Stored data entries
□ □ □

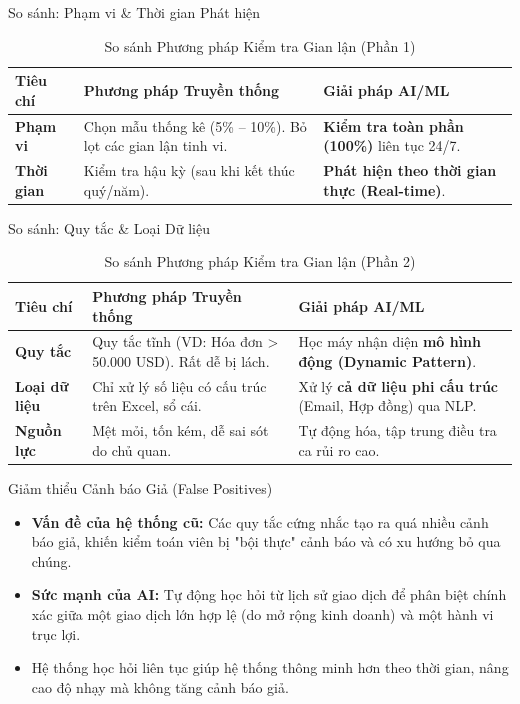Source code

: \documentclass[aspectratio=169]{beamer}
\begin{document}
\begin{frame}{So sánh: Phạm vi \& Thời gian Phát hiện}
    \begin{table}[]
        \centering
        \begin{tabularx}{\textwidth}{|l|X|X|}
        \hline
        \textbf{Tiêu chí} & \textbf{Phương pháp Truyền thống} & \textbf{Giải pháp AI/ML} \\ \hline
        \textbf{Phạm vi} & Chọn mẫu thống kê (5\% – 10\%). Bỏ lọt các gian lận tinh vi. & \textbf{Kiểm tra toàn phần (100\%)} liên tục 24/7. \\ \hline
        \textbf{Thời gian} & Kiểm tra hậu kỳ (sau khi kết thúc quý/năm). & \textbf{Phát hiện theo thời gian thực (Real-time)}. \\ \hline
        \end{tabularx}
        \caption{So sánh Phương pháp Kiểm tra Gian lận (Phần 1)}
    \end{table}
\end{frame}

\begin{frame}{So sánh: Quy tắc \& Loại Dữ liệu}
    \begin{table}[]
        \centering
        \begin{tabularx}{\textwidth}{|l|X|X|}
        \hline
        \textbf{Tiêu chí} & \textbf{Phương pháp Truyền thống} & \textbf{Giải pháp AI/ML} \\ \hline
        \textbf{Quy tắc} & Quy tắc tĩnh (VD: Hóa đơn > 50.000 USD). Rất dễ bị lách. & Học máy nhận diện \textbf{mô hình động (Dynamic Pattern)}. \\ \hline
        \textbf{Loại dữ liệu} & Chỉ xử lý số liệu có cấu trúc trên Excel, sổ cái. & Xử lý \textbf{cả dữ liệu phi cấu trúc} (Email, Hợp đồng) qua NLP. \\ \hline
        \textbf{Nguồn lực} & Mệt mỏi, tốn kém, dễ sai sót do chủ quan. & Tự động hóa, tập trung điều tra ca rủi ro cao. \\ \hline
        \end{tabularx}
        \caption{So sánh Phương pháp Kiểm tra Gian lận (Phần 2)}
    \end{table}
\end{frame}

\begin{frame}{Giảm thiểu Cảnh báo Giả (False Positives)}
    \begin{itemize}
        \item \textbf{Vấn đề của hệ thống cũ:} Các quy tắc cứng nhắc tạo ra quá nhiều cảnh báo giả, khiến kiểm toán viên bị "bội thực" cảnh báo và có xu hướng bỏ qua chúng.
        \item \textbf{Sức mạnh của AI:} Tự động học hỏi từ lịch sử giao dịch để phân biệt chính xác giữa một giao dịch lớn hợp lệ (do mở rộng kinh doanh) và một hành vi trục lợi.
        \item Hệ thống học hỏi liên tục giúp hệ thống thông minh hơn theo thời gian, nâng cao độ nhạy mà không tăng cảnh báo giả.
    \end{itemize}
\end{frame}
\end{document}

□ □ □

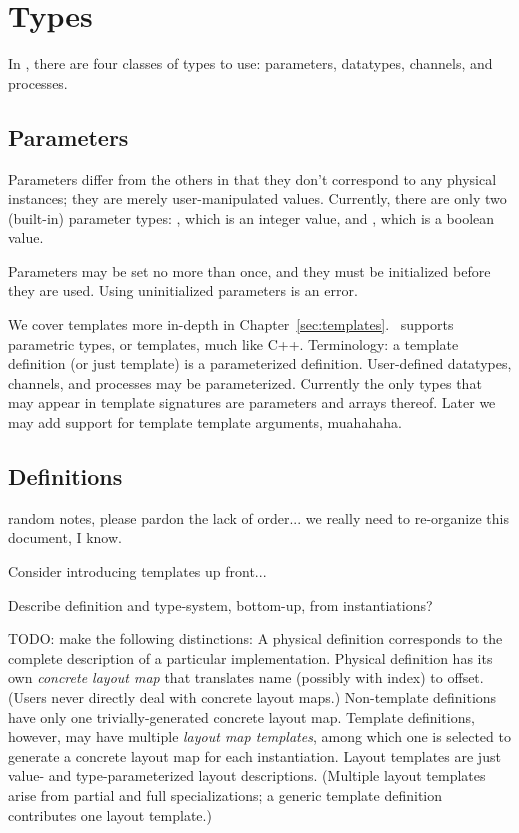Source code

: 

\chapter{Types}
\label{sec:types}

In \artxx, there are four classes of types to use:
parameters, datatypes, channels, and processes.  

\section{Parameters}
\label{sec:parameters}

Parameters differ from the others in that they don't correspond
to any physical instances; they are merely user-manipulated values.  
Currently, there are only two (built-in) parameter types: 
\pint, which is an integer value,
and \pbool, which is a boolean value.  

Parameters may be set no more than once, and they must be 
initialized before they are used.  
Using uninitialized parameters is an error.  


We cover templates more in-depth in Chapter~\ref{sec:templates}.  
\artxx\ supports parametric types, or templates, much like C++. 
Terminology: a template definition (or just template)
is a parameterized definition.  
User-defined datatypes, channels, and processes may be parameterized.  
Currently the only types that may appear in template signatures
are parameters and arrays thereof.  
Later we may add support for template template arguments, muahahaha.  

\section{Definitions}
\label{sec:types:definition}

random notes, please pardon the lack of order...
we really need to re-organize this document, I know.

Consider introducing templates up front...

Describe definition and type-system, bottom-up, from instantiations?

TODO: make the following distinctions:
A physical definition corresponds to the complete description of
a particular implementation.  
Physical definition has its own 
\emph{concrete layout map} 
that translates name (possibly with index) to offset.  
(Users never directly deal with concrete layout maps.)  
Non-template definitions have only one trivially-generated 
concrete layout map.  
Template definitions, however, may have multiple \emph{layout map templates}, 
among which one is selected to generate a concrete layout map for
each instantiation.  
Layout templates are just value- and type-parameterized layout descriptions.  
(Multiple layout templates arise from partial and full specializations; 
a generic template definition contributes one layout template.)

□ □ □

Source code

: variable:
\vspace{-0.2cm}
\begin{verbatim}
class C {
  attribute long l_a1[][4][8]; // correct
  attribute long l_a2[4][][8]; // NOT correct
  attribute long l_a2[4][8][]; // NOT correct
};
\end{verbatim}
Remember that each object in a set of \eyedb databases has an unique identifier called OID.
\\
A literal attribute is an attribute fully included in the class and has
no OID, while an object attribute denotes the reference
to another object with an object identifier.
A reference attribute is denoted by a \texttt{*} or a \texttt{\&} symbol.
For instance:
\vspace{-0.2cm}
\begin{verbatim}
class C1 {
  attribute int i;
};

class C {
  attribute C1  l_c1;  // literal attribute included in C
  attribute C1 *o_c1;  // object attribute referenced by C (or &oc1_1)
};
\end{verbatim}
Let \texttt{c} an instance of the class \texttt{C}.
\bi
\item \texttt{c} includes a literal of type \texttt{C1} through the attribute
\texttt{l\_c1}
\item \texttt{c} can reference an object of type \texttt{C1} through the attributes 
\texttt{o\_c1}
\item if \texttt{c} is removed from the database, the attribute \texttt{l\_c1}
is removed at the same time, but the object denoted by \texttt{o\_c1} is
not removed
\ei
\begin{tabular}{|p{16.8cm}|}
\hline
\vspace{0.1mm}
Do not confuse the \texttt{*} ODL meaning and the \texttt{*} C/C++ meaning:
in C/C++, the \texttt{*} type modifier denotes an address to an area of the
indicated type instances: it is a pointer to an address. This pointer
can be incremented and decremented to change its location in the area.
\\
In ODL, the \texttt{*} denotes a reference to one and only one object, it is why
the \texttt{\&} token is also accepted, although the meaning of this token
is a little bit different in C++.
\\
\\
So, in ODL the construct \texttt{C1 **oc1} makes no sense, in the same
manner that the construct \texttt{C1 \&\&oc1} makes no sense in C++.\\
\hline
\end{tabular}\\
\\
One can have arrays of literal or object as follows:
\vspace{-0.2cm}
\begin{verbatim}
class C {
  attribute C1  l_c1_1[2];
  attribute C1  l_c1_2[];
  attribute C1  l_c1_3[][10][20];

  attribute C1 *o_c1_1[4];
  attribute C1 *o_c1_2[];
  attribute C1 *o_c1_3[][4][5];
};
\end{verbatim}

□ □ □

= TASK PROMPT =
Taking the entries above, write out exactly the lines starting with the line containing "(Multiple layout templates" and going on through the line containing "a generic template", both included, and nothing else.

= ANSWER SECTION =
(Multiple layout templates arise from partial and full specializations; 
a generic template definition contributes one layout template.)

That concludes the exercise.